++++ Exercise data ++++

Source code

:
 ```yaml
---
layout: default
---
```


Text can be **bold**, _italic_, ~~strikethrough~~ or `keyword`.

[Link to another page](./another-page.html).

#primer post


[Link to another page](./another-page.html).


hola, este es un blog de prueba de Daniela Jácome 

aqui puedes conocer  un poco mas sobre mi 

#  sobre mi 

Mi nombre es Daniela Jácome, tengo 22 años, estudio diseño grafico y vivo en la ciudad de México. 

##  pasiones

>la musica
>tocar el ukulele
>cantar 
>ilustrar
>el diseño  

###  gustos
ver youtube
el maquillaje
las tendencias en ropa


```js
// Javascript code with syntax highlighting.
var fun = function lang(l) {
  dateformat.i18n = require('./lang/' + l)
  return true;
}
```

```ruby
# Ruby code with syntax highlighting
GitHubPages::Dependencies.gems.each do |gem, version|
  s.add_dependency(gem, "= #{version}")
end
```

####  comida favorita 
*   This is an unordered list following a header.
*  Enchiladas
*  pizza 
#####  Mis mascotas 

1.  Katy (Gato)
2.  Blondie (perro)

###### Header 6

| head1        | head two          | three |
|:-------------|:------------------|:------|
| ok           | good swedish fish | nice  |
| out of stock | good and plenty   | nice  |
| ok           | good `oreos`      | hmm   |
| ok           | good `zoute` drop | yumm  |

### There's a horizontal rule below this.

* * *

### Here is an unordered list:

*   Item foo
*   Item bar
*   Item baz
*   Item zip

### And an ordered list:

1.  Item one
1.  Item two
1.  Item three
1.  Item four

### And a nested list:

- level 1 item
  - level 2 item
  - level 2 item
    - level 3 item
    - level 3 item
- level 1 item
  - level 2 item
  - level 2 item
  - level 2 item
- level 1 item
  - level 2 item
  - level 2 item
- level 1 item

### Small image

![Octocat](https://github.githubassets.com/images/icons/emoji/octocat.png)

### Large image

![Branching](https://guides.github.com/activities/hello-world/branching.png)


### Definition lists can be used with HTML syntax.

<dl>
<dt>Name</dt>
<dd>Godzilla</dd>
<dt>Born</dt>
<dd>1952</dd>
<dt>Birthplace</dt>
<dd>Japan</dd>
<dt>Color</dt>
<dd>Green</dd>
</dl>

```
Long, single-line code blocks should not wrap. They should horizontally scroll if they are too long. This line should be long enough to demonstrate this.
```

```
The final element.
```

++++
++++ Exercise data ++++

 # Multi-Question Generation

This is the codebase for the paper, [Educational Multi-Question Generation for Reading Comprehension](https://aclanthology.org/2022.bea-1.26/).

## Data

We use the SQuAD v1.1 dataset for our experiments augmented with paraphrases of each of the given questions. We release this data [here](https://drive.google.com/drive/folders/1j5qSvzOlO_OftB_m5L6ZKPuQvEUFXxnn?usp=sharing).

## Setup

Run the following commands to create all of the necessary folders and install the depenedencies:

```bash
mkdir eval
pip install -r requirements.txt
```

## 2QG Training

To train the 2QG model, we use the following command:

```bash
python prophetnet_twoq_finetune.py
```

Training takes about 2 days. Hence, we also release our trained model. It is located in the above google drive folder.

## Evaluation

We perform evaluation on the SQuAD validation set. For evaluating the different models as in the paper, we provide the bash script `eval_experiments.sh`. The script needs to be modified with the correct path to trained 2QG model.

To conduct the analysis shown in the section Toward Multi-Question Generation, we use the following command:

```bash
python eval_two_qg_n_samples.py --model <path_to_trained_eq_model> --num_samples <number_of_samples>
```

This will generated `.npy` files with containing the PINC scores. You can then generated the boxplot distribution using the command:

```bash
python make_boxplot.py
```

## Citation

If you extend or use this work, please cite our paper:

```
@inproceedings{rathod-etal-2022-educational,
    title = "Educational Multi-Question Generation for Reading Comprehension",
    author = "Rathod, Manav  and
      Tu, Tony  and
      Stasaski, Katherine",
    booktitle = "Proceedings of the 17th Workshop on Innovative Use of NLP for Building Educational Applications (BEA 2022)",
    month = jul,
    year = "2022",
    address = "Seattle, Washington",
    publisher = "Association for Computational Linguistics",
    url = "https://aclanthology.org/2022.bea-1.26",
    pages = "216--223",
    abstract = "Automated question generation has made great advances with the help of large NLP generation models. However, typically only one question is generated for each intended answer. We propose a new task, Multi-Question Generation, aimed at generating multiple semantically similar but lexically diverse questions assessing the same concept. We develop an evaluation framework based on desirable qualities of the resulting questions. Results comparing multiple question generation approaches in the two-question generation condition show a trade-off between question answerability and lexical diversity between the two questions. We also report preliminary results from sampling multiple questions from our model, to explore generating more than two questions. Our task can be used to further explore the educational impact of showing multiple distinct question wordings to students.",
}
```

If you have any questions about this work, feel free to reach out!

++++

◆ Work required
For the string "drive", go line by line through the material and copy every line that has it.

◆ Task response
We use the SQuAD v1.1 dataset for our experiments augmented with paraphrases of each of the given questions. We release this data [here](https://drive.google.com/drive/folders/1j5qSvzOlO_OftB_m5L6ZKPuQvEUFXxnn?usp=sharing).
Training takes about 2 days. Hence, we also release our trained model. It is located in the above google drive folder.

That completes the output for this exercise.